Retype, word for word, each line between the lines holding "A String specifying" and "- *alignment*", inclusive, and leave the rest of the data alone.

==== Records supplied ====

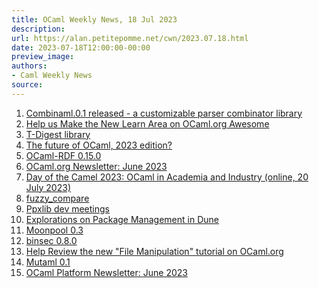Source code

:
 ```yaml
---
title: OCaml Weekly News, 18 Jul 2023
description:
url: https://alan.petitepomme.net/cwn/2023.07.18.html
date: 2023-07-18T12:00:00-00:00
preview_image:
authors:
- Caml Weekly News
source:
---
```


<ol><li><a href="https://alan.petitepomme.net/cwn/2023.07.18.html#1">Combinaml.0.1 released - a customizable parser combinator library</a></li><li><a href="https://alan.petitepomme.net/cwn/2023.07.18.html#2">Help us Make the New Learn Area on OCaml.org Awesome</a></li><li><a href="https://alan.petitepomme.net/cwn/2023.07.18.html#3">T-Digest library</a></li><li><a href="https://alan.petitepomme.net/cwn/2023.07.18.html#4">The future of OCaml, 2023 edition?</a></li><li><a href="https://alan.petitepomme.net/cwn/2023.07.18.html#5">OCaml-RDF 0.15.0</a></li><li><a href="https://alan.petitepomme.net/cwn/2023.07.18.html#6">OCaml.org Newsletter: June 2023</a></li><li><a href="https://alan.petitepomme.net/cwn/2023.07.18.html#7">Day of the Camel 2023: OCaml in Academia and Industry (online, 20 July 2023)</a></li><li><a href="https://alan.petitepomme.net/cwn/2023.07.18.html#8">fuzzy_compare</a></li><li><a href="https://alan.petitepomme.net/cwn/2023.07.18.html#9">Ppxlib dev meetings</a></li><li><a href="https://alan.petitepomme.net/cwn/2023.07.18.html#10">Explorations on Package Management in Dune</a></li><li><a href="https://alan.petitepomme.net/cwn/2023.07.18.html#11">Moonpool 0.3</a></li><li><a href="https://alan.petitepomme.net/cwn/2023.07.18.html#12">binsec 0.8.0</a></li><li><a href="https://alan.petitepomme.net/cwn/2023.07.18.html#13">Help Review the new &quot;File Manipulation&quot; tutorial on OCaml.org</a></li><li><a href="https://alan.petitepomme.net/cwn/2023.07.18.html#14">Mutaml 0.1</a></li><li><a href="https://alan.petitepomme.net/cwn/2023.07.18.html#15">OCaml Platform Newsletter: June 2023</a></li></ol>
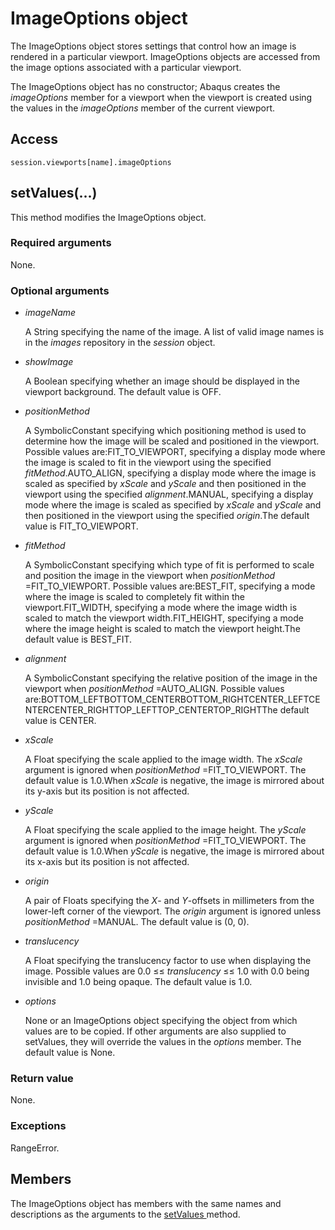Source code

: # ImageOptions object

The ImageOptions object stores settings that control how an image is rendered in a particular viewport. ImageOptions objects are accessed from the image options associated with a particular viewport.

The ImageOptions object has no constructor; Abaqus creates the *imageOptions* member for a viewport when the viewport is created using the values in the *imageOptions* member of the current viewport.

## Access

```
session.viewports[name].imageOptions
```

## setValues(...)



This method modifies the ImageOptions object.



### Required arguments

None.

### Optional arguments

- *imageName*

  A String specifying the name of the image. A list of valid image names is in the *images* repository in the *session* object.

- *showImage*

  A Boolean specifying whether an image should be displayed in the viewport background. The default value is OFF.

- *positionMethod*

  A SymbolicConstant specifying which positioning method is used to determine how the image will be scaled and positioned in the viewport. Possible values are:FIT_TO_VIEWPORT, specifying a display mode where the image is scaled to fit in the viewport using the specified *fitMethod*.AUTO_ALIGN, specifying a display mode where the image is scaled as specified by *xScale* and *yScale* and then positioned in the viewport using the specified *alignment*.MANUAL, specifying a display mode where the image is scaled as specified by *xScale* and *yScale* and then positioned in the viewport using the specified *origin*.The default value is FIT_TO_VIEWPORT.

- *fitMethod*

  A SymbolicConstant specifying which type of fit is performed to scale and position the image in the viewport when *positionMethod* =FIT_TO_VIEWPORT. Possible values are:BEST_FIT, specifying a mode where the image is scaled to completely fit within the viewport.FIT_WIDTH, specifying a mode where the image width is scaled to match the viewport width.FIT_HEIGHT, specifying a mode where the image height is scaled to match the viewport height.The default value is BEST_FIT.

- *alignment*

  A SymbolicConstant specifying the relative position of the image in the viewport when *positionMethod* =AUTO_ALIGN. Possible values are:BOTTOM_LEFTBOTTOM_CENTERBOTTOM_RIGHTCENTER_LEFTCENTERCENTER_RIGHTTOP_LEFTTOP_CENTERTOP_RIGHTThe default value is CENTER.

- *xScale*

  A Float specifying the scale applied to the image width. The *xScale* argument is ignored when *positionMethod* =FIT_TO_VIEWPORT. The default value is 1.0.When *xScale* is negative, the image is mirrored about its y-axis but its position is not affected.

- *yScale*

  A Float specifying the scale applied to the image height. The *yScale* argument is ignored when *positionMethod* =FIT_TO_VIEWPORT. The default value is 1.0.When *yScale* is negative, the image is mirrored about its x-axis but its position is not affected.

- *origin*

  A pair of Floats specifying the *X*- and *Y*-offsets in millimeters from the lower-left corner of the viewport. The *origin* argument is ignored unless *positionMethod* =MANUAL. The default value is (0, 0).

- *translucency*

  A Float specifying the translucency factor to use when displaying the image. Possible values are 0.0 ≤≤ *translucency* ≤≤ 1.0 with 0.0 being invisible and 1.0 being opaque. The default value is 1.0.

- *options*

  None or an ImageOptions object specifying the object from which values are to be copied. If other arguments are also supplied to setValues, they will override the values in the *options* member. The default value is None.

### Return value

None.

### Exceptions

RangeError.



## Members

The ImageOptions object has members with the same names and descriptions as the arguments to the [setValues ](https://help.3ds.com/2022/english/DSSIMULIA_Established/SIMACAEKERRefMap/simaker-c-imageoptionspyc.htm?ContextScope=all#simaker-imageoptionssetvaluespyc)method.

====
==== Records supplied ====

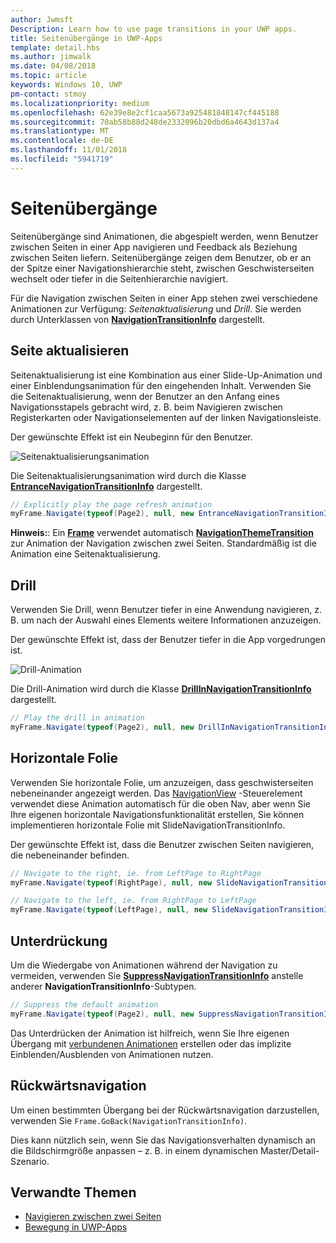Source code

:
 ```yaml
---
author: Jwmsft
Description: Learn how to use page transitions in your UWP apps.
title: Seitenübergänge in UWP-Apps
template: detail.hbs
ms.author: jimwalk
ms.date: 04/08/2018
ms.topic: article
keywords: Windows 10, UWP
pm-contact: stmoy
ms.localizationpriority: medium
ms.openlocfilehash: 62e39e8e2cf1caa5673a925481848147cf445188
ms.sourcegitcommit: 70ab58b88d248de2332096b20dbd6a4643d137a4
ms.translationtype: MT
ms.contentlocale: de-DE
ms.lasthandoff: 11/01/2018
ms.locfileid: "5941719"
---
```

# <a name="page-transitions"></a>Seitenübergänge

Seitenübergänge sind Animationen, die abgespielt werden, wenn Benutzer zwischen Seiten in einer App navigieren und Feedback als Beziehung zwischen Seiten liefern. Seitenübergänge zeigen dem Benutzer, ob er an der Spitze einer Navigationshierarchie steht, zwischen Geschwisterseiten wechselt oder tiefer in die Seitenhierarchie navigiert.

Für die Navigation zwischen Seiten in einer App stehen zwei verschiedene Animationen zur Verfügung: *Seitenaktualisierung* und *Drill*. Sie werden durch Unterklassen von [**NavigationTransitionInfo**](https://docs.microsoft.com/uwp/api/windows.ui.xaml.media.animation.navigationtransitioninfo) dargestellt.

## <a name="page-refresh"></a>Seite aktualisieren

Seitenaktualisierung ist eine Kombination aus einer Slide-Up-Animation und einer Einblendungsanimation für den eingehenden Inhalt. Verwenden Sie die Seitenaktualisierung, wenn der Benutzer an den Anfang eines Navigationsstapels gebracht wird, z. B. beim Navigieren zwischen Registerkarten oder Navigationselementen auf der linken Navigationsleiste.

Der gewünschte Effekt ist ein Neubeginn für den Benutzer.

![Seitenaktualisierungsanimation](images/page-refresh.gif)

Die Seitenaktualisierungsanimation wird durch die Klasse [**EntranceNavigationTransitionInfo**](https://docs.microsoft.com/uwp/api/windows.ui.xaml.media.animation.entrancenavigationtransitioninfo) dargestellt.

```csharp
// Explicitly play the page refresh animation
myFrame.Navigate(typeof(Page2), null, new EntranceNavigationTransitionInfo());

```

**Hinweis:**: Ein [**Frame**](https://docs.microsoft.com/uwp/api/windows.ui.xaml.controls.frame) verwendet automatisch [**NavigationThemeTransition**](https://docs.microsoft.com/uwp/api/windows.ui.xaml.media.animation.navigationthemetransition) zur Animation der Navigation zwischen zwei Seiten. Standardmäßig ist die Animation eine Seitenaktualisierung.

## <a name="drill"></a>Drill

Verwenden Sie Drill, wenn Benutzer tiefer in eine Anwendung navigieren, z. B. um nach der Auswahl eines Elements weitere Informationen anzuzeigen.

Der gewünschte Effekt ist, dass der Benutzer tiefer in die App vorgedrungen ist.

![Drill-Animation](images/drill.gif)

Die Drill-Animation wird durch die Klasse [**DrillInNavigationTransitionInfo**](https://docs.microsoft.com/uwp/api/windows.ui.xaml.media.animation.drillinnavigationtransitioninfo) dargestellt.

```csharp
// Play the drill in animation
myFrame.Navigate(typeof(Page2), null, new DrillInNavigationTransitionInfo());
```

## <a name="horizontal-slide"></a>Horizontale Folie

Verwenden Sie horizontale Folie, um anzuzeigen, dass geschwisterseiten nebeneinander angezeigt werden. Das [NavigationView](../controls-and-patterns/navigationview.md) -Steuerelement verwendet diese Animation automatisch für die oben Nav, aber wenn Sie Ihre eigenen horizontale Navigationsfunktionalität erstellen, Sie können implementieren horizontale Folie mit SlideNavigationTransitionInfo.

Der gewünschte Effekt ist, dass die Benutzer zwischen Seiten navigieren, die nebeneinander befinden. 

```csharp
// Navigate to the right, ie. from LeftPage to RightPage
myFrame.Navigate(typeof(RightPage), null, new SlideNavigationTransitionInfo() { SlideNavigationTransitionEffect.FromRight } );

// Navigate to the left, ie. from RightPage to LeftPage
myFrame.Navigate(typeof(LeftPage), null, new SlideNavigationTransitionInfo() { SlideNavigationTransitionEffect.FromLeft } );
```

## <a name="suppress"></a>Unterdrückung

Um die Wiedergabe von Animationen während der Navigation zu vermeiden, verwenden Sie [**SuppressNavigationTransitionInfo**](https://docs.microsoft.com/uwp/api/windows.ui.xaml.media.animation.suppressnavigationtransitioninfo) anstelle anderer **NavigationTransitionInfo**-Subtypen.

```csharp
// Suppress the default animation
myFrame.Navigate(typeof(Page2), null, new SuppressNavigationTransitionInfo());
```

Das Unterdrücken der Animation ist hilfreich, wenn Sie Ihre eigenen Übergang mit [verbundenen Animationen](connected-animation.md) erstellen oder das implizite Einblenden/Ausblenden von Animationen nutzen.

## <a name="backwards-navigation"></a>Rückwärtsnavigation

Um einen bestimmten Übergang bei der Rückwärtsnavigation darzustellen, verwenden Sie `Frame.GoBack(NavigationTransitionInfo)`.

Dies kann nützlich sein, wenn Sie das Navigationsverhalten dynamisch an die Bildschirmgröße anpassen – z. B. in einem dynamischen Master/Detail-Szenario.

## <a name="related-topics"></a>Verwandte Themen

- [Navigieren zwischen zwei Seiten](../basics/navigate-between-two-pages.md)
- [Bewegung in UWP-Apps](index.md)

====
==== Records supplied ====

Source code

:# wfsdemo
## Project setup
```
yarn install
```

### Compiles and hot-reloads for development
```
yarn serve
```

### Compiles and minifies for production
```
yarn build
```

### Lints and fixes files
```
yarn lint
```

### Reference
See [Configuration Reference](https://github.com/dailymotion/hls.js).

====

### Exercise output
  A String specifying the name of the image. A list of valid image names is in the *images* repository in the *session* object.

- *showImage*

  A Boolean specifying whether an image should be displayed in the viewport background. The default value is OFF.

- *positionMethod*

  A SymbolicConstant specifying which positioning method is used to determine how the image will be scaled and positioned in the viewport. Possible values are:FIT_TO_VIEWPORT, specifying a display mode where the image is scaled to fit in the viewport using the specified *fitMethod*.AUTO_ALIGN, specifying a display mode where the image is scaled as specified by *xScale* and *yScale* and then positioned in the viewport using the specified *alignment*.MANUAL, specifying a display mode where the image is scaled as specified by *xScale* and *yScale* and then positioned in the viewport using the specified *origin*.The default value is FIT_TO_VIEWPORT.

- *fitMethod*

  A SymbolicConstant specifying which type of fit is performed to scale and position the image in the viewport when *positionMethod* =FIT_TO_VIEWPORT. Possible values are:BEST_FIT, specifying a mode where the image is scaled to completely fit within the viewport.FIT_WIDTH, specifying a mode where the image width is scaled to match the viewport width.FIT_HEIGHT, specifying a mode where the image height is scaled to match the viewport height.The default value is BEST_FIT.

- *alignment*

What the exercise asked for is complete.